When I’m about to begin work on a new predictive model, I get a little scared. When I agree to speak to an audience with more brains and experience than I have (i.e., most any audience), I get a little scared. Heck, when I’m about to click the ‘Publish’ button on a new blog post, I’m a little scared.
But here’s what I’ve learned from working on unproven models, meeting and talking to smart people, and writing about stuff: When we feel a little bit scared, it means we’re probably onto something. It’s a signal to press on, not duck for cover.
Think about advanced data work. Here’s the thing: It’s totally optional. In fundraising or marketing or business, you can bull your way through without it. Can a fundraising program be successful without predictive modeling? Yes, it can.
I’ve heard it said that success in Annual Fund is based on making many tiny, incremental improvements over time. A gain of half a percent here, half a percent there will add up to substantial progress. These are little tweaks to familiar variables: the form and content of an appeal letter, the shape and size of an envelope, the choice of which Phonathon attempt to leave a message on, et cetera.
We fundraisers are, I think, cautious and conservative. We are very receptive to the idea that continuous progress is possible without having to learn anything new. I’m cautious and conservative myself, so I get it.
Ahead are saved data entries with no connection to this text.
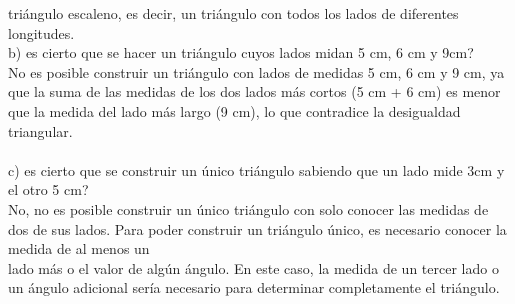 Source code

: \documentclass{article}
\begin{document}
triángulo escaleno, es decir, un triángulo con todos los lados de diferentes longitudes.\\
b) es cierto que se hacer un triángulo cuyos lados midan 5 cm, 6 cm y 9cm?\\
No es posible construir un triángulo con lados de medidas 5 cm, 6 cm y 9 cm, ya que la suma de las medidas de los dos lados más cortos (5 cm + 6 cm) es menor que la medida del lado más largo (9 cm), lo que contradice la desigualdad triangular.\\
\\
c) es cierto que se construir un único triángulo sabiendo que un lado mide 3cm y el otro 5 cm?\\
No, no es posible construir un único triángulo con solo conocer las medidas de dos de sus lados. Para poder construir un triángulo único, es necesario conocer la medida de al menos un\\
lado más o el valor de algún ángulo. En este caso, la medida de un tercer lado o un ángulo adicional sería necesario para determinar completamente el triángulo.\\
\\
\end{document}
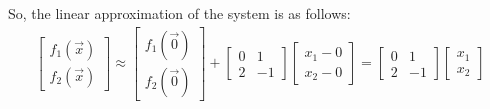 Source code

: \begin{enumerate}
{        So, the linear approximation of the system is as follows:
        \begin{align*}
        \begin{bmatrix}
            f_1(\vec{x}) \\
            f_2(\vec{x})
        \end{bmatrix} \approx
        \begin{bmatrix}
            f_1(\vec{0}) \\
            f_2(\vec{0})
        \end{bmatrix} +
        \begin{bmatrix}
            0 & 1 \\
            2 & -1
        \end{bmatrix}
        \begin{bmatrix}
            x_1 - 0 \\
            x_2 - 0
        \end{bmatrix} =
        \begin{bmatrix}
            0 & 1 \\
            2 & -1
        \end{bmatrix}
        \begin{bmatrix}
            x_1 \\
            x_2
        \end{bmatrix}
    \end{align*}
    }
\end{enumerate}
I just don’t find it very interesting.
We can probably do A/B testing forever, and we should. But at some point there will be a limit on returns. When steady application of the tired/tried-and-true fails to result in a year-over-year gain, we need to stop blaming external factors such as the economy or major world disasters (significant though they may be) and get serious about how we focus our efforts.
Judging from the questions I see on some of the listservs, fundraisers are being challenged to stretch. Some are responding by exploring boldly, most are just rearranging the known elements. Hardly ever does someone suggest doing serious work with data.
Working with predictive models is as iterative a process as any of the traditional stuff, once you’ve gotten started in that direction. Your models and predictions will get more focused year after year with incremental improvements in data collecting and analysis.
But getting started is not an increment. Getting started is something new, and starting something new is a little scary. Do it.